Top of Data extracts

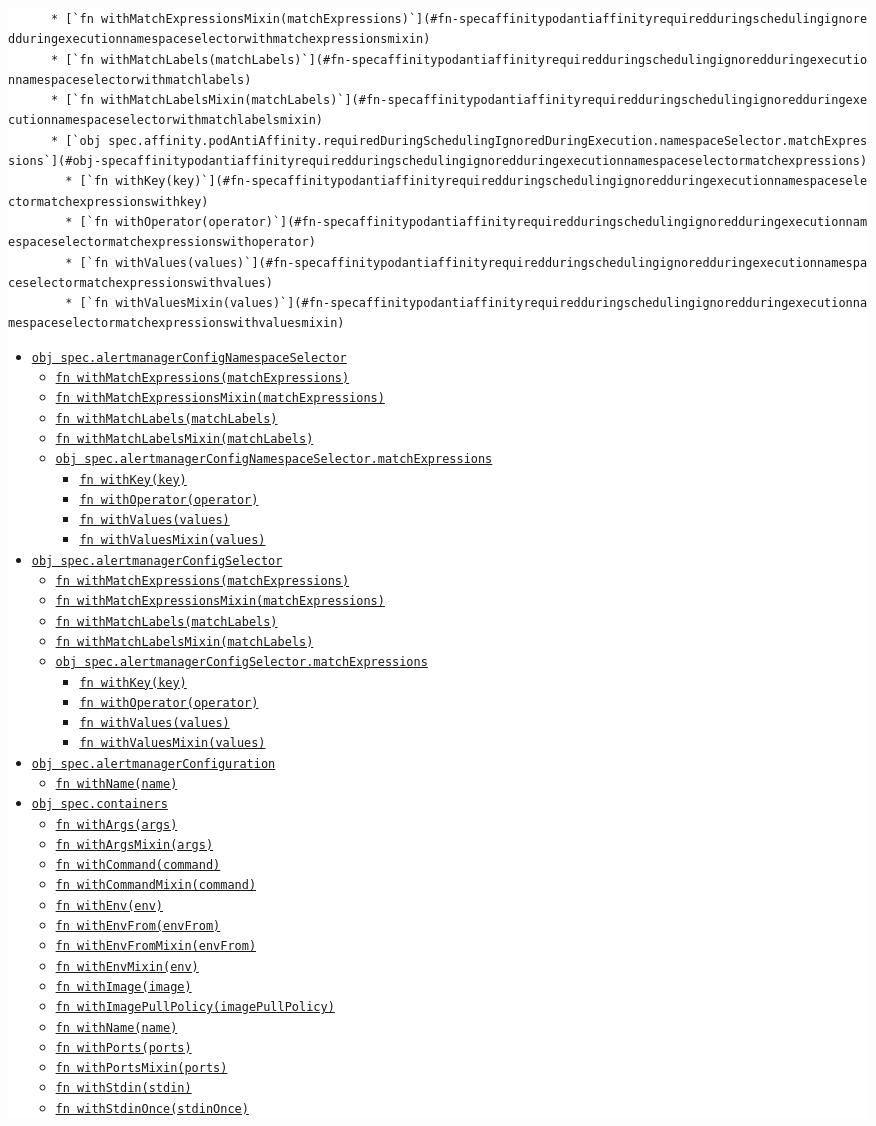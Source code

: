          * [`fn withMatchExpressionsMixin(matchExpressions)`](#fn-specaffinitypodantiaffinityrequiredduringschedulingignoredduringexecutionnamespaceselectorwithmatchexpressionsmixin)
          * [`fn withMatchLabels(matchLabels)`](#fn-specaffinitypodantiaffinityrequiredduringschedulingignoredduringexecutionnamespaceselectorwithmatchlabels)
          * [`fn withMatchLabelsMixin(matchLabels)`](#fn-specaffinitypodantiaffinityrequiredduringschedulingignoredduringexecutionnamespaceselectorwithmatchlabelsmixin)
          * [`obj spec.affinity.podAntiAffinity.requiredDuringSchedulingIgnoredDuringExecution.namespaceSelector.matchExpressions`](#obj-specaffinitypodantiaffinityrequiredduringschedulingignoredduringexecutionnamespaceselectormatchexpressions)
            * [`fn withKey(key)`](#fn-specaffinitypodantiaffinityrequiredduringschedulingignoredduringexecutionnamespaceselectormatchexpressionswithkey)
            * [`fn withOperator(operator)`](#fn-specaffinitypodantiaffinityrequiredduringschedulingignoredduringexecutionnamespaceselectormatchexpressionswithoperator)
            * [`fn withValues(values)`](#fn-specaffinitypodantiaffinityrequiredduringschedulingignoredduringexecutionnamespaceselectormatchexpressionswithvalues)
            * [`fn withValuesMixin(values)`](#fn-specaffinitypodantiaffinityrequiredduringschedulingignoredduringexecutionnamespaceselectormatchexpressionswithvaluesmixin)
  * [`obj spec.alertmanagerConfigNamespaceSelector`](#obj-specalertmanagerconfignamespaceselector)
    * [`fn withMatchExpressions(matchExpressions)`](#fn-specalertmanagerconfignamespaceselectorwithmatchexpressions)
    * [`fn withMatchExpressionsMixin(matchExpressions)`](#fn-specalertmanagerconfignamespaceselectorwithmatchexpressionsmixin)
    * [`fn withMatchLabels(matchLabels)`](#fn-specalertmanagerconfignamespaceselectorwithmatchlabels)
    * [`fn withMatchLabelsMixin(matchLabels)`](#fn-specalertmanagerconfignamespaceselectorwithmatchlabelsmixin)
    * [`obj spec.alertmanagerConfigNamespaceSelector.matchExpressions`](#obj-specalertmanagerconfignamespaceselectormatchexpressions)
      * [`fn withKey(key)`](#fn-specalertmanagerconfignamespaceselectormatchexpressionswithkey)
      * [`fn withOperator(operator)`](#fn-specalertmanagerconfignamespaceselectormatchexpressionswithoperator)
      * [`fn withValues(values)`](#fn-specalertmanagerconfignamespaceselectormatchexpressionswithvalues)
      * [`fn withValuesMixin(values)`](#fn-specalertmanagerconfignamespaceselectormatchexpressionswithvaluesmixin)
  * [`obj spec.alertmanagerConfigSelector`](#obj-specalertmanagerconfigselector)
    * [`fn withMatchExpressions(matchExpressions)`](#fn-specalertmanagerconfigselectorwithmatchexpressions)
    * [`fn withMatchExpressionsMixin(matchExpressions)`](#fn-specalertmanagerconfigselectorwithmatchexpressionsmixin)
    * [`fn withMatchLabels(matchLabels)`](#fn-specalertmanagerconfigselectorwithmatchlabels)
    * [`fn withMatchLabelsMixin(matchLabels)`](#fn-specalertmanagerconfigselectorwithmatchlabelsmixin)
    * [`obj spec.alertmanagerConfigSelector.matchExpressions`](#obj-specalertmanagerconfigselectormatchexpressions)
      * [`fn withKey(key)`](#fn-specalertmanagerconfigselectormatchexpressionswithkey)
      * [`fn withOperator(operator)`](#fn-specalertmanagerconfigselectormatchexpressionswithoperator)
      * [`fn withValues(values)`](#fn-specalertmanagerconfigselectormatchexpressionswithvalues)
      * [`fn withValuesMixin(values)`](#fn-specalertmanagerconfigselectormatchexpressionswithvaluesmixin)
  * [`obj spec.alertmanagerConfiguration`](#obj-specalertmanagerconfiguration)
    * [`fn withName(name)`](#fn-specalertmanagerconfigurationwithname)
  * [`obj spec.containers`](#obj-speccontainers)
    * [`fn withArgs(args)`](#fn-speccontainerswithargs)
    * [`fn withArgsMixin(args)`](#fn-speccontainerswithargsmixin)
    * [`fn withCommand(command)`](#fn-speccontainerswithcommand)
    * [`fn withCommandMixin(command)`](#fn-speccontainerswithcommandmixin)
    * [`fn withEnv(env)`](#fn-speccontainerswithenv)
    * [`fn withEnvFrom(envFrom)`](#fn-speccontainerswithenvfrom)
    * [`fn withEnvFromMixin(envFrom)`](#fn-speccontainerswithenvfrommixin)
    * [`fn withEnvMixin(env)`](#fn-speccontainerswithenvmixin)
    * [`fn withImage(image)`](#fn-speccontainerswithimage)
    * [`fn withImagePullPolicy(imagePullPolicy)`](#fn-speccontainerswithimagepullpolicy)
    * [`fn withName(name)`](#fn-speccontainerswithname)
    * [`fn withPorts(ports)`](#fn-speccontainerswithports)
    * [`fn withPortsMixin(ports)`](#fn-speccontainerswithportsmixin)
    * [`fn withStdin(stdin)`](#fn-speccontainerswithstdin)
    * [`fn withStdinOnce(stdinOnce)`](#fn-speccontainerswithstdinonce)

Bottom of Data extracts

[Work request]:
Tell how many lines of the data above hold the string "withMatchLabelsMixin". The number alone is the answer.

[Answer space]:
3